Introduced on 9 July 2013, the "New" First Class is offered on refitted Boeing 777-300ERs. Features include a 24-inch in-flight entertainment screen with video-touch screen handsets, arranged in a 1-2-1 configuration, adjustable in-seat lighting, and passenger control unit, inside a fixed-shell cabin with a 35 in (89 cm) wide seat, foldable into an 80 in (203 cm) bed.
The "Other" First Class is offered only on Boeing 777-300 aircraft. Designed by James Park Associates, it features a 35 in (89 cm)-wide seat upholstered with leather and mahogany and a 23 in (58 cm) LCD screen. The seats fold out into a flat bed and are also arranged in a 1-2-1 configuration.
Business Class was known as Raffles Class until 2006. The latest version of the Business Class, the "New" Business Class, was unveiled on 9 July 2013 and is available on refitted Boeing B777-300ERs and the Airbus A350-900. Features include power socket and ports all in one panel, stowage beside the seat, two new seating positions, arranged in a 1-2-1 configuration and an 18-inch in-flight entertainment screen. The seat has a recline of 132 degrees and can be folded into a 78 in (198.1 cm) length bed.
Long Haul Business Class is available on Airbus A380 and refitted Boeing 777-200ER aircraft, where a fully flat bed is available in a 1-2-1 configuration featuring 30 in (76 cm) of seat width. These seats are forward-facing, in contrast to the herring-bone configuration used by several other airlines offering flat beds in business class. The leather seats feature a 15.4 in (39.1 cm) diagonal screen-size personal television, in-seat power supply and two USB ports. The product was voted the world's best business class by Skytrax in 2011.
On eight Airbus A380 aircraft, the first of which entered service in October 2011, Singapore Airlines dedicated the entire upper deck to the Business class cabin, unlike the original configuration's upper deck shared by 16 rows of business class and 11 rows of economy at the rear.
Medium and Short Haul Business Class is available on all Airbus A330-300, Boeing 777-300 and all unrefitted Boeing 777-200 aircraft, configured in 2-2-2 layout and with iPod connectivity, only available in the A330. The Business Class seat is lie-flat at an eight-degree incline, featuring Krisworld on a 15.4 inch screen.

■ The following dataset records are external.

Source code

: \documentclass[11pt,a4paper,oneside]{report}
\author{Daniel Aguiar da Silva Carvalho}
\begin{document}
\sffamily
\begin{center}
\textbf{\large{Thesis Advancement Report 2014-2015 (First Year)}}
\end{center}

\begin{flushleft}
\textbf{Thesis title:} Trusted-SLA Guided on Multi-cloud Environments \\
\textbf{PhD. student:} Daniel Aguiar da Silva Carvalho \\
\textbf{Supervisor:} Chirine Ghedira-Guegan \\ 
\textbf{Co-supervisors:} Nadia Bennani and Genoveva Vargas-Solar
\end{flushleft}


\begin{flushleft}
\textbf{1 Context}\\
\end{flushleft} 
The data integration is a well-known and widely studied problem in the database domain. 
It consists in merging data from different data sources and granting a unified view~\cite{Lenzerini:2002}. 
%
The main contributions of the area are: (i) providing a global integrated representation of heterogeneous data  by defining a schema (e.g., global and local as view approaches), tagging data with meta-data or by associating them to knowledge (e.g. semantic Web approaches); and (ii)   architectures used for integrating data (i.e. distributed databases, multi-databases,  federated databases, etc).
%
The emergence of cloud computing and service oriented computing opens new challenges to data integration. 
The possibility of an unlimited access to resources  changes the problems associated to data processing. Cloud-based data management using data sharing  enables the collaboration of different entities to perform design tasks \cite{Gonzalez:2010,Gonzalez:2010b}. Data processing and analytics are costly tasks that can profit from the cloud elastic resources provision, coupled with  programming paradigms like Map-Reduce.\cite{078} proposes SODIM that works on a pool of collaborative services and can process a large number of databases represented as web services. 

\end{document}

On 28 March 2018, the new regional Business Class was unveiled following the delivery of the first Boeing 787-10. These new seats manufactured by Stelia Aerospace are arranged in a forward-facing 1-2-1 staggered configuration, providing every passenger direct aisle access. Each seat measures up to 26 in (66.0 cm) in width and can be reclined into a 76 in (193.0 cm) fully-flat bed. There are also adjustable dividers at the centre seats to provide passengers with a "customised level of privacy".
Unveiled on 2 November 2017, the "New A380 Business class" seats are being progressively rolled out on the Airbus A380-800 fleet. There are 78 Business class seats on the aircraft, offered in a 1-2-1 configuration behind the Singapore Airlines Suites on the upper deck. The seats, designed by JPA Design and upholstered with Poltrona Frau grain leather, can be reclined into a fully-flat bed. There are also adjustable dividers between the centre seats that can either be fully raised, half raised or fully lowered. The pair of centre seats directly behind each bulkhead, when the centre divider is fully lowered, can form double beds. There is also an 18-inch (46 cm) touchscreen LCD TV and a panel containing a power and USB port, as well as an NFC Reader for contactless payments.
Premium Economy class
On 9 August 2015, Singapore Airlines introduced an all-new premium economy class, with the seats manufactured by ZIM Flugsitz, to be installed on its Airbus A380, B777-300ER and Airbus A350-900 aircraft. The product was first flown from Singapore to Sydney, Hong Kong and Auckland and has been rolled out to other routes. Premium Economy seats have a 38-inch pitch (compared to a 32-inch pitch in standard economy), at 18.5-19.5 inches wide with an 8-inch recline. They also feature a 13.3-inch high-definition touchscreen LCD monitor and a Book-the-Cook Service.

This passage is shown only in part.